[Data excerpts — start]

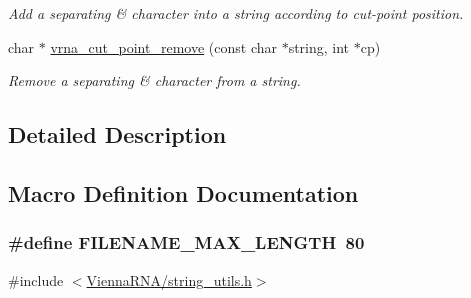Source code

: \begin{DoxyCompactItemize}
\begin{DoxyCompactList}\small\item\em Add a separating \textquotesingle{}\&\textquotesingle{} character into a string according to cut-\/point position. \end{DoxyCompactList}\item 
char $\ast$ \hyperlink{group__string__utils_ga1fbd821d4408cc5f1dd9d12c15e092cb}{vrna\+\_\+cut\+\_\+point\+\_\+remove} (const char $\ast$string, int $\ast$cp)
\begin{DoxyCompactList}\small\item\em Remove a separating \textquotesingle{}\&\textquotesingle{} character from a string. \end{DoxyCompactList}\end{DoxyCompactItemize}


\subsection{Detailed Description}


\subsection{Macro Definition Documentation}
\hypertarget{group__string__utils_gafb228174279df9486a5cb56ac0bc79a3}{}
\subsubsection[{F\+I\+L\+E\+N\+A\+M\+E\+\_\+\+M\+A\+X\+\_\+\+L\+E\+N\+G\+T\+H}]{\setlength{\rightskip}{0pt plus 5cm}\#define F\+I\+L\+E\+N\+A\+M\+E\+\_\+\+M\+A\+X\+\_\+\+L\+E\+N\+G\+T\+H~80}\label{group__string__utils_gafb228174279df9486a5cb56ac0bc79a3}


{\ttfamily \#include $<$\hyperlink{string__utils_8h}{Vienna\+R\+N\+A/string\+\_\+utils.\+h}$>$}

[Data excerpts — finish]

The problem:
Reproduce the data exactly, please, and omit its pictures.

Problem solution:
Source code

: \begin{DoxyCompactItemize}
\begin{DoxyCompactList}\small\item\em Add a separating \textquotesingle{}\&\textquotesingle{} character into a string according to cut-\/point position. \end{DoxyCompactList}\item 
char $\ast$ \hyperlink{group__string__utils_ga1fbd821d4408cc5f1dd9d12c15e092cb}{vrna\+\_\+cut\+\_\+point\+\_\+remove} (const char $\ast$string, int $\ast$cp)
\begin{DoxyCompactList}\small\item\em Remove a separating \textquotesingle{}\&\textquotesingle{} character from a string. \end{DoxyCompactList}\end{DoxyCompactItemize}


\subsection{Detailed Description}


\subsection{Macro Definition Documentation}
\hypertarget{group__string__utils_gafb228174279df9486a5cb56ac0bc79a3}{}
\subsubsection[{F\+I\+L\+E\+N\+A\+M\+E\+\_\+\+M\+A\+X\+\_\+\+L\+E\+N\+G\+T\+H}]{\setlength{\rightskip}{0pt plus 5cm}\#define F\+I\+L\+E\+N\+A\+M\+E\+\_\+\+M\+A\+X\+\_\+\+L\+E\+N\+G\+T\+H~80}\label{group__string__utils_gafb228174279df9486a5cb56ac0bc79a3}


{\ttfamily \#include $<$\hyperlink{string__utils_8h}{Vienna\+R\+N\+A/string\+\_\+utils.\+h}$>$}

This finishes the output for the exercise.